Physics · Magnetism and Electromagnetic Induction

Work through this past-paper style MCQ, then read the full explanation. Practice more physics questions on mMCQ with adaptive practice and topic analytics.

Question

A generator produces 100 kW of power at a potential difference of 10KV. The power is transmitted through cables of total resistance 5Q. How much power is dissipated in the cables? 

Options
  • A

    50 W

  • B

    750 W

  • C

    500 W

  • D

    1000 W

Explanation

To find the power dissipated in the cables, you need to first calculate the current flowing through the circuit. The power produced by the generator is 100 kW, which is equal to 100,000 W, and the potential difference is 10 kV, equal to 10,000 V. Using the formula P = VI, where P is power, V is voltage, and I is current, you can solve for current:

I = P / V = 100,000 W / 10,000 V = 10 A.

Now, using the formula for power dissipation in the cables, P = I²R, where I is the current (10 A) and R is the resistance of the cables (5 ohms), you calculate:

P = 10² x 5 = 100 x 5 = 500 W.

Therefore, 500 W of power is dissipated in the cables.
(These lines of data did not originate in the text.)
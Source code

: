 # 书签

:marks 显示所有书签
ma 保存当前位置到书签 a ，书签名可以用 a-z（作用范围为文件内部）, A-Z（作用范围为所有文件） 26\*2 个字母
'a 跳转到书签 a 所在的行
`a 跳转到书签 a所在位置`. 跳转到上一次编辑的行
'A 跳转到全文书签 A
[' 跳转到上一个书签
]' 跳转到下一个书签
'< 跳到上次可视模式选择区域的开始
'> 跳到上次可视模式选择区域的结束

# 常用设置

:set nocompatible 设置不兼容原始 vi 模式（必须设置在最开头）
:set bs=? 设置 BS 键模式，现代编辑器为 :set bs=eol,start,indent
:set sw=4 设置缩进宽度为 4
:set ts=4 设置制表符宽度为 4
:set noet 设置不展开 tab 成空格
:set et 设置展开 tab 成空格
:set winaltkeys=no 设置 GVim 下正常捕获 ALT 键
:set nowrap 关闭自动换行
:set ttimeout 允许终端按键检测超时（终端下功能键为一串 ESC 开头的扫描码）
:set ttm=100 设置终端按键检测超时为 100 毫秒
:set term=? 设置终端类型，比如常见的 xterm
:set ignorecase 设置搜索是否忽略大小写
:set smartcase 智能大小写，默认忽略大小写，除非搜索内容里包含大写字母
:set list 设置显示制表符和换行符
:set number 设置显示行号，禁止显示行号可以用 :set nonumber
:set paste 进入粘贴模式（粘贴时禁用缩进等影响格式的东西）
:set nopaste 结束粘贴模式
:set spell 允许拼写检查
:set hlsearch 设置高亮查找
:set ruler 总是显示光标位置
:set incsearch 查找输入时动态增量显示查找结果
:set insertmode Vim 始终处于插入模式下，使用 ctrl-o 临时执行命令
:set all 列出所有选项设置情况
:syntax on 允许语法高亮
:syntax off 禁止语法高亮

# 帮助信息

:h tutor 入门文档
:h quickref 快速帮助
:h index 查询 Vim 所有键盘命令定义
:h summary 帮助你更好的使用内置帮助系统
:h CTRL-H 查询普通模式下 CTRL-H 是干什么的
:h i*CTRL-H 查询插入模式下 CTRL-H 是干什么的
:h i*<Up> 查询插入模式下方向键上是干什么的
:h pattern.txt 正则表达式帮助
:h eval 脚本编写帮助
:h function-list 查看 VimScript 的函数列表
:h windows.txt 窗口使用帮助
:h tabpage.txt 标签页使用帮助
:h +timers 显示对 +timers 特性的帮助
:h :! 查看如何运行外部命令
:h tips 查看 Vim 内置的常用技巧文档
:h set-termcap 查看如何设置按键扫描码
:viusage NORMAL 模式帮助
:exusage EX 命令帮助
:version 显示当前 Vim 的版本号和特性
Options A (50 W), B (750 W), and D (1000 W) are incorrect as they do not result from the correct application of the power loss formula I²R with the calculated current.

This calculation underestimates the power dissipation. Ensure you use the correct formula for power loss.

This is incorrect as it does not result from the correct application of the power loss formula I²R.

Using the formula P = I²R and calculating the current as 10 A, the power dissipated is correctly calculated as 500 W.

This option is incorrect as the calculation exceeds the actual power dissipation calculated by the formula I²R.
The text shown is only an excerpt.